Muitos outros como Kant anteciparam esse questionamento - é necessário ser sempre possível conceber um cenário melhor do que o imaginado que até mesmo o mais baixo criminoso considerará preferível. Pode-se ser um multimilionário sul-americano e com jatinho particular sem ser um narcotraficante.
Mais sobre como identificar vícios; vícios dão geralmente benefícios substanciais imediatos e de curto-prazo - de outra forma, não haveria estímulo para pessoas agirem de forma imoral - como satisfação de vingança, aquisição fácil de bens materiais, deixar sofrimento para o futuro, etc. Mas na high end, não compensam: problemas com autoridades, vazio emocional, acumular sofrimento e ter que encará-lo inevitavelmente, etc. É a escolha entre uma vida mais significativa, simples, realizada pessoalmente, feliz, com mais pessoas queridas e uma vida mais miserável, com mais transtornos de personalidade, comportamento evasivo e de cara manutenção, etc.
Nesse rough sketch, os psicopatas e sociopatas ficam de fora legitimamente - eles não compartilham a arquitetura moral necessária para viver em sociedade e vivem de forma miserável. Isso não é um problema para um naturalista.
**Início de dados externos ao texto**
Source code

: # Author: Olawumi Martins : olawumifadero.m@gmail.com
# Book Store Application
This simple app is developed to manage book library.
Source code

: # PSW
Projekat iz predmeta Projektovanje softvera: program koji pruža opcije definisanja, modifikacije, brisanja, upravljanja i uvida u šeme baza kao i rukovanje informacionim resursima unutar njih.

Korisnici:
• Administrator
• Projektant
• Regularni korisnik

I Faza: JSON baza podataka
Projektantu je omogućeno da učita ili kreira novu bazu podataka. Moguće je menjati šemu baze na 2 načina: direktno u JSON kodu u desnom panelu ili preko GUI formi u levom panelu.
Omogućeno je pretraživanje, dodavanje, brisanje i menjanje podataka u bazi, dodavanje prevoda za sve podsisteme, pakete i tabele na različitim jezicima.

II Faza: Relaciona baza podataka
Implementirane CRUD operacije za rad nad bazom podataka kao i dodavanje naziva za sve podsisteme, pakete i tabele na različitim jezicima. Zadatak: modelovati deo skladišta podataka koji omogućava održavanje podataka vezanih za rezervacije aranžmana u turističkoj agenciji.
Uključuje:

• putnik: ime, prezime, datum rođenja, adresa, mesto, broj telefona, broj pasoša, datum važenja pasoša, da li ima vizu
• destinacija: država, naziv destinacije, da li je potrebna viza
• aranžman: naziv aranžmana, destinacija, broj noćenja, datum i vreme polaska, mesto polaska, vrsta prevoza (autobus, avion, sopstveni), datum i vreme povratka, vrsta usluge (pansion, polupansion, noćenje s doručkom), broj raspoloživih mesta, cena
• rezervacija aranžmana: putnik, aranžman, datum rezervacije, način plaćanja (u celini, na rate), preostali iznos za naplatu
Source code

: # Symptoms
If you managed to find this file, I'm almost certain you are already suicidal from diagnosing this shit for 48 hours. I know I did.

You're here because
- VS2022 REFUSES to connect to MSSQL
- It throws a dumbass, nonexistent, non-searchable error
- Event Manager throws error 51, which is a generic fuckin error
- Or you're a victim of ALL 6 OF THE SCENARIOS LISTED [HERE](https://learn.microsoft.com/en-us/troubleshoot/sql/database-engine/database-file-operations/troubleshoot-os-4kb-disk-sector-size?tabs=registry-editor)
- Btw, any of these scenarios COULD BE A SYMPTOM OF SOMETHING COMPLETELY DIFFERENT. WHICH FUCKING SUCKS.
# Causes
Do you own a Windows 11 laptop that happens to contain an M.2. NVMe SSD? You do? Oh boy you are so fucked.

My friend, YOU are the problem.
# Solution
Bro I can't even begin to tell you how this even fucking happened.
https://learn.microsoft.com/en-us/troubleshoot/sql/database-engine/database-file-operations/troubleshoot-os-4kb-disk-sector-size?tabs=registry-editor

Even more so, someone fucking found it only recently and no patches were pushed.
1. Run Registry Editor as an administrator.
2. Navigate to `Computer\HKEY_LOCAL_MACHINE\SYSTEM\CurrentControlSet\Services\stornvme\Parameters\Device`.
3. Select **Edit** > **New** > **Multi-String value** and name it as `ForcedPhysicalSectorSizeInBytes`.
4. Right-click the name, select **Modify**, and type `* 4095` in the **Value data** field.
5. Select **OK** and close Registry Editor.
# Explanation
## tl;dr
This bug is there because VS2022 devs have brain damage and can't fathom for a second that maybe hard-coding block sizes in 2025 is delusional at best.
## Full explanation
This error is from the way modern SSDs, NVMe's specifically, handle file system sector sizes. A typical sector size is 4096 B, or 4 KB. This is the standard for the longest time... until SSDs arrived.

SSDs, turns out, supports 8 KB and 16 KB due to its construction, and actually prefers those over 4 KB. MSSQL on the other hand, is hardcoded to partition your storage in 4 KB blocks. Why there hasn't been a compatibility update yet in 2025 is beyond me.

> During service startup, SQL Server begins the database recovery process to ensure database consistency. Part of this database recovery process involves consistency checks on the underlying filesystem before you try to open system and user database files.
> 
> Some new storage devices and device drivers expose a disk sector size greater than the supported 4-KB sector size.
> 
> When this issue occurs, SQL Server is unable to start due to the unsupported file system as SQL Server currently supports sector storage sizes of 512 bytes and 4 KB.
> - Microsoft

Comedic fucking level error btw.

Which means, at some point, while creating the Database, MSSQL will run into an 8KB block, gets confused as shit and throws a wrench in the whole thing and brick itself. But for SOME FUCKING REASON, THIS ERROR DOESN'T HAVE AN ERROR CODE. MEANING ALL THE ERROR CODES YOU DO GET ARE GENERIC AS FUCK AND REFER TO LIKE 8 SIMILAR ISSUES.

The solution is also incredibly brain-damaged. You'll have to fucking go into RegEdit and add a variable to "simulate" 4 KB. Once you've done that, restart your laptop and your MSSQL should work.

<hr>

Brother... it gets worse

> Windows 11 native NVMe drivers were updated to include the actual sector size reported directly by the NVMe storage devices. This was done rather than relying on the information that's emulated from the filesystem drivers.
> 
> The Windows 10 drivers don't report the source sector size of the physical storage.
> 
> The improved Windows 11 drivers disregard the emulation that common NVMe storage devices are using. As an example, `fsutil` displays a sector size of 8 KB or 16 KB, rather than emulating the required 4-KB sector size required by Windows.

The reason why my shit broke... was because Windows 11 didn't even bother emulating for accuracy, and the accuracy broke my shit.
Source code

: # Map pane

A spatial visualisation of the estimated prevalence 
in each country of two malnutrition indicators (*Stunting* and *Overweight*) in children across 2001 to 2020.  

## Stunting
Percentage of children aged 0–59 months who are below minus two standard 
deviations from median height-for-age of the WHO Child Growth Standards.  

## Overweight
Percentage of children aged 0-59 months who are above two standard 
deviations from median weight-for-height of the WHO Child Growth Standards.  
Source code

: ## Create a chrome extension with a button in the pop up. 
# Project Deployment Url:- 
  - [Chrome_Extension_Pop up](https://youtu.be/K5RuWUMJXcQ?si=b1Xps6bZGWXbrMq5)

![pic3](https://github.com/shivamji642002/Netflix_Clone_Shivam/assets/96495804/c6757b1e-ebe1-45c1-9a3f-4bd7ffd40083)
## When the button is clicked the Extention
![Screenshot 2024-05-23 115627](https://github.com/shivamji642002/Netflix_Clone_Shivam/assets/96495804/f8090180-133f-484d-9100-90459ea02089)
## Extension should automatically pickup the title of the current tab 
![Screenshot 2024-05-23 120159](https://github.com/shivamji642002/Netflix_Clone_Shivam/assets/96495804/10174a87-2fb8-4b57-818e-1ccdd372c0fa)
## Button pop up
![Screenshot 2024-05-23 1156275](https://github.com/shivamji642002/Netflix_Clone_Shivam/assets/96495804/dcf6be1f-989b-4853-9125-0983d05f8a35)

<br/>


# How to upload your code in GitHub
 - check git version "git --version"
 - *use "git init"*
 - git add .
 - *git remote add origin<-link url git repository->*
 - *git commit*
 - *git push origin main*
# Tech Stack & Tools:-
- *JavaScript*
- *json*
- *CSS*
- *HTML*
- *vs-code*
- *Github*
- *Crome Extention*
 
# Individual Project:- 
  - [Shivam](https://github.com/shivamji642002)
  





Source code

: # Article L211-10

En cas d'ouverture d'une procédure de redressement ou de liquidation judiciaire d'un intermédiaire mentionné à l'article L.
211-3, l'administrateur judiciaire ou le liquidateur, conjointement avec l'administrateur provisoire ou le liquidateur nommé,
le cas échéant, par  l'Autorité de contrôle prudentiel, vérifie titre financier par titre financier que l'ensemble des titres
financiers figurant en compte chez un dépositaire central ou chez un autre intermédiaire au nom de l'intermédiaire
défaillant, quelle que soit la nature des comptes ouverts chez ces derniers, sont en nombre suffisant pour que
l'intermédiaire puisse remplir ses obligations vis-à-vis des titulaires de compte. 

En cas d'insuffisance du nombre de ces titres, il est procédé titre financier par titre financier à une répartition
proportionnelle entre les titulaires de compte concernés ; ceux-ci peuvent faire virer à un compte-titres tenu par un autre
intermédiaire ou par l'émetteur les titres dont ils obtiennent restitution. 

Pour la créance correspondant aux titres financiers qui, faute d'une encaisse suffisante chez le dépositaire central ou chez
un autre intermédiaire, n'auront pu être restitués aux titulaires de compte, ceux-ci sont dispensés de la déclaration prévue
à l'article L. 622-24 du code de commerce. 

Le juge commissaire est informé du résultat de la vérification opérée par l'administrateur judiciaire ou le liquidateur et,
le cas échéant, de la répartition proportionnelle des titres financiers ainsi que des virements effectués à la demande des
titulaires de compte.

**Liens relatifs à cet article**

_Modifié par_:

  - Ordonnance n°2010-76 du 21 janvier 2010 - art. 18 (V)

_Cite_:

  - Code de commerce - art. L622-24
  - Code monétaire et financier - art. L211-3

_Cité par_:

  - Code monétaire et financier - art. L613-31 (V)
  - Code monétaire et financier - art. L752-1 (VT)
Como Richard Carrier identificou de forma interessante, pessoas que não compartilham da arquitetura moral necessária para viver em sociedade também existem em visões de mundo supernaturalistas, incluindo Cristianismo; os cristãos chamam esses indivíduos de demônios e contemplam que "não há mais volta para eles".
Fechando, não só há bases filosóficas para a moralidade de um naturalista como as mesmas são cada vez mais substanciadas pelas ciências naturais e sociais.